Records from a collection

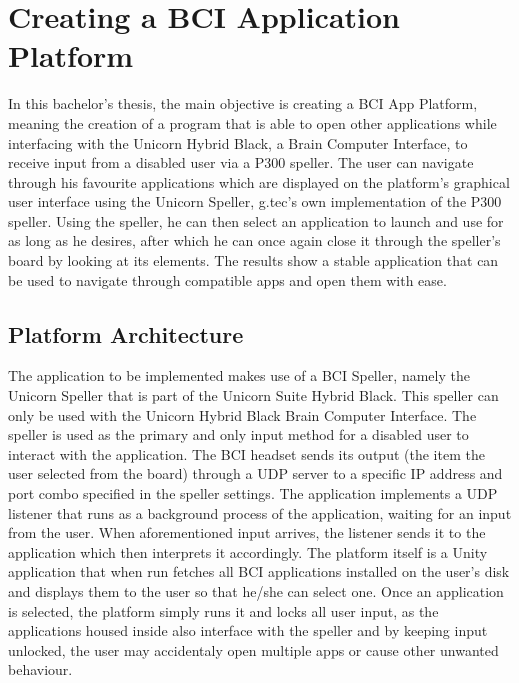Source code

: 
\chapter{Creating a BCI Application Platform}\label{cap:development}
In this bachelor's thesis, the main objective is creating a BCI App Platform, meaning the creation of a program that is able to open other applications while interfacing with the Unicorn Hybrid Black, a Brain Computer Interface, to receive input from a disabled user via a P300 speller. The user can navigate through his favourite applications which are displayed on the platform's graphical user interface using the Unicorn Speller, g.tec's own implementation of the P300 speller. Using the speller, he can then select an application to launch and use for as long as he desires, after which he can once again close it through the speller's board by looking at its elements. The results show a stable application that can be used to navigate through compatible apps and open them with ease.

\section{Platform Architecture}
The application to be implemented makes use of a BCI Speller, namely the Unicorn Speller that is part of the Unicorn Suite Hybrid Black. This speller can only be used with the Unicorn Hybrid Black Brain Computer Interface. The speller is used as the primary and only input method for a disabled user to interact with the application. The BCI headset sends its output (the item the user selected from the board) through a UDP server to a specific IP address and port combo specified in the speller settings. The application implements a UDP listener that runs as a background process of the application, waiting for an input from the user. When aforementioned input arrives, the listener sends it to the application which then interprets it accordingly.
\vspace{\baselineskip}\newline
The platform itself is a Unity application that when run fetches all BCI applications installed on the user's disk and displays them to the user so that he/she can select one. Once an application is selected, the platform simply runs it and locks all user input, as the applications housed inside also interface with the speller and by keeping input unlocked, the user may accidentaly open multiple apps or cause other unwanted behaviour.

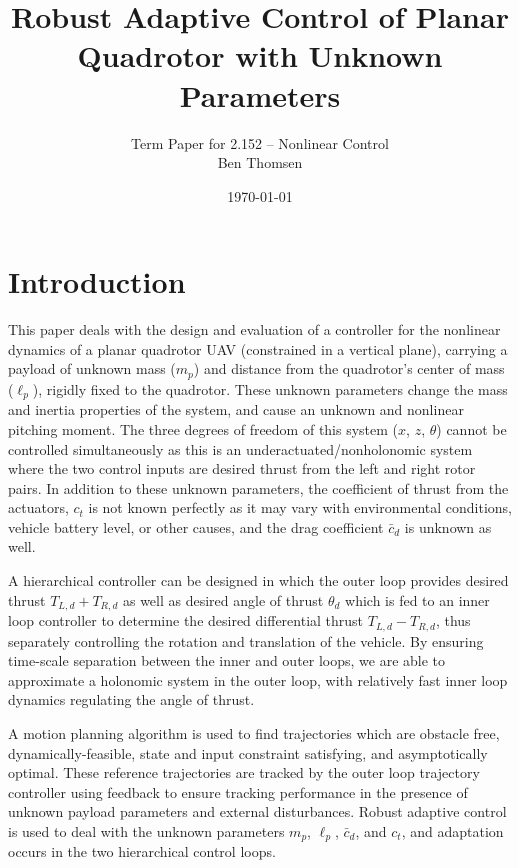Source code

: \documentclass[letterpaper, 10 pt, conference]{ieeeconf}\usepackage[margin=1in]{geometry}
\title{\LARGE \bf Robust Adaptive Control of Planar Quadrotor with Unknown Parameters}
\author{Term Paper for 2.152 -- Nonlinear Control\\ Ben Thomsen}
\date{\today}
\begin{document}
\maketitle

\section{Introduction}
This paper deals with the design and evaluation of a controller for the nonlinear dynamics of a planar quadrotor UAV (constrained in a vertical plane), carrying a payload of unknown mass ($m_p$) and distance from the quadrotor's center of mass ($\ell_p$), rigidly fixed to the quadrotor. These unknown parameters change the mass and inertia properties of the system, and cause an unknown and nonlinear pitching moment. The three degrees of freedom of this system ($x$, $z$, $\theta$) cannot be controlled simultaneously as this is an underactuated/nonholonomic system where the two control inputs are desired thrust from the left and right rotor pairs. In addition to these unknown parameters, the coefficient of thrust from the actuators, $c_t$ is not known perfectly as it may vary with environmental conditions, vehicle battery level, or other causes, and the drag coefficient $\bar{c}_d$ is unknown as well. 

A hierarchical controller can be designed in which the outer loop provides desired thrust $T_{L,d} + T_{R,d}$ as well as desired angle of thrust $\theta_d$ which is fed to an inner loop controller to determine the desired differential thrust $T_{L,d} - T_{R,d}$, thus separately controlling the rotation and translation of the vehicle. By ensuring time-scale separation between the inner and outer loops, we are able to approximate a holonomic system in the outer loop, with relatively fast inner loop dynamics regulating the angle of thrust.

A motion planning algorithm is used to find trajectories which are obstacle free, dynamically-feasible, state and input constraint satisfying, and asymptotically optimal. These reference trajectories are tracked by the outer loop trajectory controller using feedback to ensure tracking performance in the presence of unknown payload parameters and external disturbances. Robust adaptive control is used to deal with the unknown parameters $m_p$, $\ell_p$, $\bar{c}_d$, and $c_t$, and adaptation occurs in the two hierarchical control loops. 
\end{document}
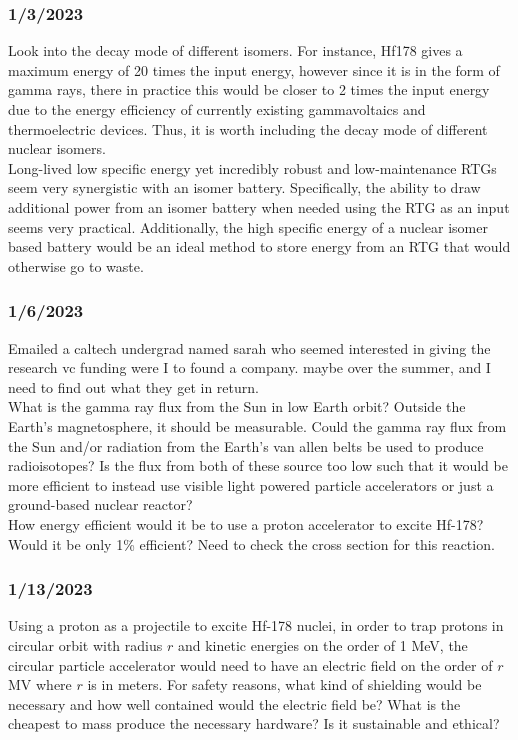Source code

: \documentclass[12pt]{article}
\begin{document}
\subsubsection{1/3/2023}
Look into the decay mode of different isomers. For instance, Hf178 gives a maximum energy of 20 times the input energy, however since it is in the form of gamma rays, there in practice this would be closer to 2 times the input energy due to the energy efficiency of currently existing gammavoltaics and thermoelectric devices. Thus, it is worth including the decay mode of different nuclear isomers. \\
Long-lived low specific energy yet incredibly robust and low-maintenance RTGs seem very synergistic with an isomer battery. Specifically, the ability to draw additional power from an isomer battery when needed using the RTG as an input seems very practical. Additionally, the high specific energy of a nuclear isomer based battery would be an ideal method to store energy from an RTG that would otherwise go to waste. 
\subsubsection{1/6/2023}
Emailed a caltech undergrad named sarah who seemed interested in giving the research vc funding were I to found a company. maybe over the summer, and I need to find out what they get in return. \\
What is the gamma ray flux from the Sun in low Earth orbit? Outside the Earth's magnetosphere, it should be measurable. Could the gamma ray flux from the Sun and/or radiation from the Earth's van allen belts be used to produce radioisotopes? Is the flux from both of these source too low such that it would be more efficient to instead use visible light powered particle accelerators or just a ground-based nuclear reactor? \\
How energy efficient would it be to use a proton accelerator to excite Hf-178? Would it be only 1\% efficient? Need to check the cross section for this reaction. 
\subsubsection{1/13/2023}
Using a proton as a projectile to excite Hf-178 nuclei, in order to trap protons in circular orbit with radius $r$ and kinetic energies on the order of 1 MeV, the circular particle accelerator would need to have an electric field on the order of $r$ MV where $r$ is in meters. For safety reasons, what kind of shielding would be necessary and how well contained would the electric field be? What is the cheapest to mass produce the necessary hardware? Is it sustainable and ethical?
\end{document}
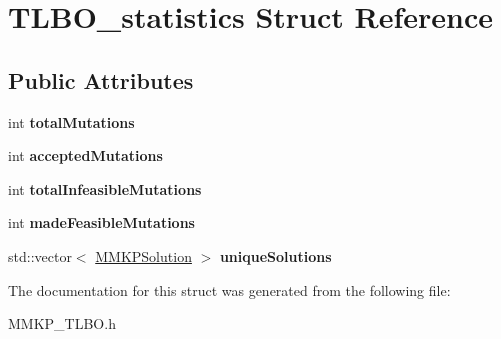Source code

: \hypertarget{struct_t_l_b_o__statistics}{\section{T\+L\+B\+O\+\_\+statistics Struct Reference}
\label{struct_t_l_b_o__statistics}
}
\subsection*{Public Attributes}
\begin{DoxyCompactItemize}
\item 
\hypertarget{struct_t_l_b_o__statistics_ac9b054ef9b104dd79be490cce135eb70}{int {\bfseries total\+Mutations}}\label{struct_t_l_b_o__statistics_ac9b054ef9b104dd79be490cce135eb70}

\item 
\hypertarget{struct_t_l_b_o__statistics_adf222336eb684d4182b10912d6459414}{int {\bfseries accepted\+Mutations}}\label{struct_t_l_b_o__statistics_adf222336eb684d4182b10912d6459414}

\item 
\hypertarget{struct_t_l_b_o__statistics_a6d0784f4a388c182068a831df5d0a246}{int {\bfseries total\+Infeasible\+Mutations}}\label{struct_t_l_b_o__statistics_a6d0784f4a388c182068a831df5d0a246}

\item 
\hypertarget{struct_t_l_b_o__statistics_aac5abfe2e303c6706b540e44d6b63528}{int {\bfseries made\+Feasible\+Mutations}}\label{struct_t_l_b_o__statistics_aac5abfe2e303c6706b540e44d6b63528}

\item 
\hypertarget{struct_t_l_b_o__statistics_afe6dc3034db769ef19814ca505bb7f77}{std\+::vector$<$ \hyperlink{class_m_m_k_p_solution}{M\+M\+K\+P\+Solution} $>$ {\bfseries unique\+Solutions}}\label{struct_t_l_b_o__statistics_afe6dc3034db769ef19814ca505bb7f77}

\end{DoxyCompactItemize}


The documentation for this struct was generated from the following file\+:\begin{DoxyCompactItemize}
\item 
M\+M\+K\+P\+\_\+\+T\+L\+B\+O.\+h\end{DoxyCompactItemize}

> **WHAT IS NEEDED**
The expected output is every entry above, retyped exactly, with the pictures removed.

> **THE COMPLETED TASK**
Source code

: 
\chapter{Creating a BCI Application Platform}\label{cap:development}
In this bachelor's thesis, the main objective is creating a BCI App Platform, meaning the creation of a program that is able to open other applications while interfacing with the Unicorn Hybrid Black, a Brain Computer Interface, to receive input from a disabled user via a P300 speller. The user can navigate through his favourite applications which are displayed on the platform's graphical user interface using the Unicorn Speller, g.tec's own implementation of the P300 speller. Using the speller, he can then select an application to launch and use for as long as he desires, after which he can once again close it through the speller's board by looking at its elements. The results show a stable application that can be used to navigate through compatible apps and open them with ease.

\section{Platform Architecture}
The application to be implemented makes use of a BCI Speller, namely the Unicorn Speller that is part of the Unicorn Suite Hybrid Black. This speller can only be used with the Unicorn Hybrid Black Brain Computer Interface. The speller is used as the primary and only input method for a disabled user to interact with the application. The BCI headset sends its output (the item the user selected from the board) through a UDP server to a specific IP address and port combo specified in the speller settings. The application implements a UDP listener that runs as a background process of the application, waiting for an input from the user. When aforementioned input arrives, the listener sends it to the application which then interprets it accordingly.
\vspace{\baselineskip}\newline
The platform itself is a Unity application that when run fetches all BCI applications installed on the user's disk and displays them to the user so that he/she can select one. Once an application is selected, the platform simply runs it and locks all user input, as the applications housed inside also interface with the speller and by keeping input unlocked, the user may accidentaly open multiple apps or cause other unwanted behaviour.

Source code

: \documentclass[letterpaper, 10 pt, conference]{ieeeconf}\usepackage[margin=1in]{geometry}
\title{\LARGE \bf Robust Adaptive Control of Planar Quadrotor with Unknown Parameters}
\author{Term Paper for 2.152 -- Nonlinear Control\\ Ben Thomsen}
\date{\today}
\begin{document}
\maketitle

\section{Introduction}
This paper deals with the design and evaluation of a controller for the nonlinear dynamics of a planar quadrotor UAV (constrained in a vertical plane), carrying a payload of unknown mass ($m_p$) and distance from the quadrotor's center of mass ($\ell_p$), rigidly fixed to the quadrotor. These unknown parameters change the mass and inertia properties of the system, and cause an unknown and nonlinear pitching moment. The three degrees of freedom of this system ($x$, $z$, $\theta$) cannot be controlled simultaneously as this is an underactuated/nonholonomic system where the two control inputs are desired thrust from the left and right rotor pairs. In addition to these unknown parameters, the coefficient of thrust from the actuators, $c_t$ is not known perfectly as it may vary with environmental conditions, vehicle battery level, or other causes, and the drag coefficient $\bar{c}_d$ is unknown as well. 

A hierarchical controller can be designed in which the outer loop provides desired thrust $T_{L,d} + T_{R,d}$ as well as desired angle of thrust $\theta_d$ which is fed to an inner loop controller to determine the desired differential thrust $T_{L,d} - T_{R,d}$, thus separately controlling the rotation and translation of the vehicle. By ensuring time-scale separation between the inner and outer loops, we are able to approximate a holonomic system in the outer loop, with relatively fast inner loop dynamics regulating the angle of thrust.

A motion planning algorithm is used to find trajectories which are obstacle free, dynamically-feasible, state and input constraint satisfying, and asymptotically optimal. These reference trajectories are tracked by the outer loop trajectory controller using feedback to ensure tracking performance in the presence of unknown payload parameters and external disturbances. Robust adaptive control is used to deal with the unknown parameters $m_p$, $\ell_p$, $\bar{c}_d$, and $c_t$, and adaptation occurs in the two hierarchical control loops. 
\end{document}
Source code

: \documentclass[12pt]{article}
\begin{document}
\subsubsection{1/3/2023}
Look into the decay mode of different isomers. For instance, Hf178 gives a maximum energy of 20 times the input energy, however since it is in the form of gamma rays, there in practice this would be closer to 2 times the input energy due to the energy efficiency of currently existing gammavoltaics and thermoelectric devices. Thus, it is worth including the decay mode of different nuclear isomers. \\
Long-lived low specific energy yet incredibly robust and low-maintenance RTGs seem very synergistic with an isomer battery. Specifically, the ability to draw additional power from an isomer battery when needed using the RTG as an input seems very practical. Additionally, the high specific energy of a nuclear isomer based battery would be an ideal method to store energy from an RTG that would otherwise go to waste. 
\subsubsection{1/6/2023}
Emailed a caltech undergrad named sarah who seemed interested in giving the research vc funding were I to found a company. maybe over the summer, and I need to find out what they get in return. \\
What is the gamma ray flux from the Sun in low Earth orbit? Outside the Earth's magnetosphere, it should be measurable. Could the gamma ray flux from the Sun and/or radiation from the Earth's van allen belts be used to produce radioisotopes? Is the flux from both of these source too low such that it would be more efficient to instead use visible light powered particle accelerators or just a ground-based nuclear reactor? \\
How energy efficient would it be to use a proton accelerator to excite Hf-178? Would it be only 1\% efficient? Need to check the cross section for this reaction. 
\subsubsection{1/13/2023}
Using a proton as a projectile to excite Hf-178 nuclei, in order to trap protons in circular orbit with radius $r$ and kinetic energies on the order of 1 MeV, the circular particle accelerator would need to have an electric field on the order of $r$ MV where $r$ is in meters. For safety reasons, what kind of shielding would be necessary and how well contained would the electric field be? What is the cheapest to mass produce the necessary hardware? Is it sustainable and ethical?
\end{document}
Source code

: \hypertarget{struct_t_l_b_o__statistics}{\section{T\+L\+B\+O\+\_\+statistics Struct Reference}
\label{struct_t_l_b_o__statistics}
}
\subsection*{Public Attributes}
\begin{DoxyCompactItemize}
\item 
\hypertarget{struct_t_l_b_o__statistics_ac9b054ef9b104dd79be490cce135eb70}{int {\bfseries total\+Mutations}}\label{struct_t_l_b_o__statistics_ac9b054ef9b104dd79be490cce135eb70}

\item 
\hypertarget{struct_t_l_b_o__statistics_adf222336eb684d4182b10912d6459414}{int {\bfseries accepted\+Mutations}}\label{struct_t_l_b_o__statistics_adf222336eb684d4182b10912d6459414}

\item 
\hypertarget{struct_t_l_b_o__statistics_a6d0784f4a388c182068a831df5d0a246}{int {\bfseries total\+Infeasible\+Mutations}}\label{struct_t_l_b_o__statistics_a6d0784f4a388c182068a831df5d0a246}

\item 
\hypertarget{struct_t_l_b_o__statistics_aac5abfe2e303c6706b540e44d6b63528}{int {\bfseries made\+Feasible\+Mutations}}\label{struct_t_l_b_o__statistics_aac5abfe2e303c6706b540e44d6b63528}

\item 
\hypertarget{struct_t_l_b_o__statistics_afe6dc3034db769ef19814ca505bb7f77}{std\+::vector$<$ \hyperlink{class_m_m_k_p_solution}{M\+M\+K\+P\+Solution} $>$ {\bfseries unique\+Solutions}}\label{struct_t_l_b_o__statistics_afe6dc3034db769ef19814ca505bb7f77}

\end{DoxyCompactItemize}


The documentation for this struct was generated from the following file\+:\begin{DoxyCompactItemize}
\item 
M\+M\+K\+P\+\_\+\+T\+L\+B\+O.\+h\end{DoxyCompactItemize}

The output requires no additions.